┌─ Input records

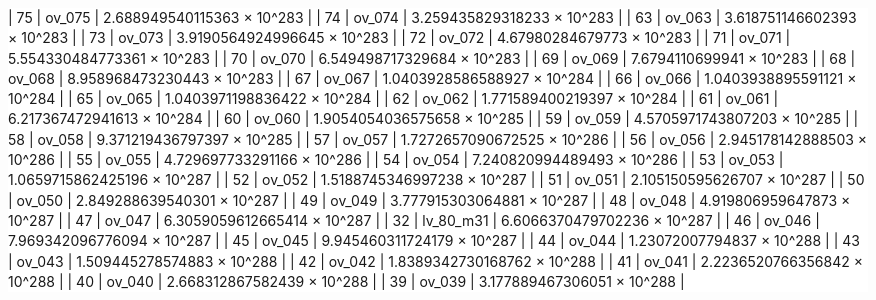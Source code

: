 | 75 | ov_075 | 2.688949540115363 × 10^283 |
| 74 | ov_074 | 3.259435829318233 × 10^283 |
| 63 | ov_063 | 3.618751146602393 × 10^283 |
| 73 | ov_073 | 3.9190564924996645 × 10^283 |
| 72 | ov_072 | 4.67980284679773 × 10^283 |
| 71 | ov_071 | 5.554330484773361 × 10^283 |
| 70 | ov_070 | 6.549498717329684 × 10^283 |
| 69 | ov_069 | 7.6794110699941 × 10^283 |
| 68 | ov_068 | 8.958968473230443 × 10^283 |
| 67 | ov_067 | 1.0403928586588927 × 10^284 |
| 66 | ov_066 | 1.0403938895591121 × 10^284 |
| 65 | ov_065 | 1.0403971198836422 × 10^284 |
| 62 | ov_062 | 1.771589400219397 × 10^284 |
| 61 | ov_061 | 6.217367472941613 × 10^284 |
| 60 | ov_060 | 1.9054054036575658 × 10^285 |
| 59 | ov_059 | 4.5705971743807203 × 10^285 |
| 58 | ov_058 | 9.371219436797397 × 10^285 |
| 57 | ov_057 | 1.7272657090672525 × 10^286 |
| 56 | ov_056 | 2.945178142888503 × 10^286 |
| 55 | ov_055 | 4.729697733291166 × 10^286 |
| 54 | ov_054 | 7.240820994489493 × 10^286 |
| 53 | ov_053 | 1.0659715862425196 × 10^287 |
| 52 | ov_052 | 1.5188745346997238 × 10^287 |
| 51 | ov_051 | 2.105150595626707 × 10^287 |
| 50 | ov_050 | 2.849288639540301 × 10^287 |
| 49 | ov_049 | 3.777915303064881 × 10^287 |
| 48 | ov_048 | 4.919806959647873 × 10^287 |
| 47 | ov_047 | 6.3059059612665414 × 10^287 |
| 32 | lv_80_m31 | 6.6066370479702236 × 10^287 |
| 46 | ov_046 | 7.969342096776094 × 10^287 |
| 45 | ov_045 | 9.945460311724179 × 10^287 |
| 44 | ov_044 | 1.23072007794837 × 10^288 |
| 43 | ov_043 | 1.509445278574883 × 10^288 |
| 42 | ov_042 | 1.8389342730168762 × 10^288 |
| 41 | ov_041 | 2.2236520766356842 × 10^288 |
| 40 | ov_040 | 2.668312867582439 × 10^288 |
| 39 | ov_039 | 3.177889467306051 × 10^288 |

└─

• [Exercise directions]:
What you give back should be the lines from the one with "3.777915303064881 × 10^287 |" to the end of the data, copied exactly, both ends included.

• [Task result]:
| 49 | ov_049 | 3.777915303064881 × 10^287 |
| 48 | ov_048 | 4.919806959647873 × 10^287 |
| 47 | ov_047 | 6.3059059612665414 × 10^287 |
| 32 | lv_80_m31 | 6.6066370479702236 × 10^287 |
| 46 | ov_046 | 7.969342096776094 × 10^287 |
| 45 | ov_045 | 9.945460311724179 × 10^287 |
| 44 | ov_044 | 1.23072007794837 × 10^288 |
| 43 | ov_043 | 1.509445278574883 × 10^288 |
| 42 | ov_042 | 1.8389342730168762 × 10^288 |
| 41 | ov_041 | 2.2236520766356842 × 10^288 |
| 40 | ov_040 | 2.668312867582439 × 10^288 |
| 39 | ov_039 | 3.177889467306051 × 10^288 |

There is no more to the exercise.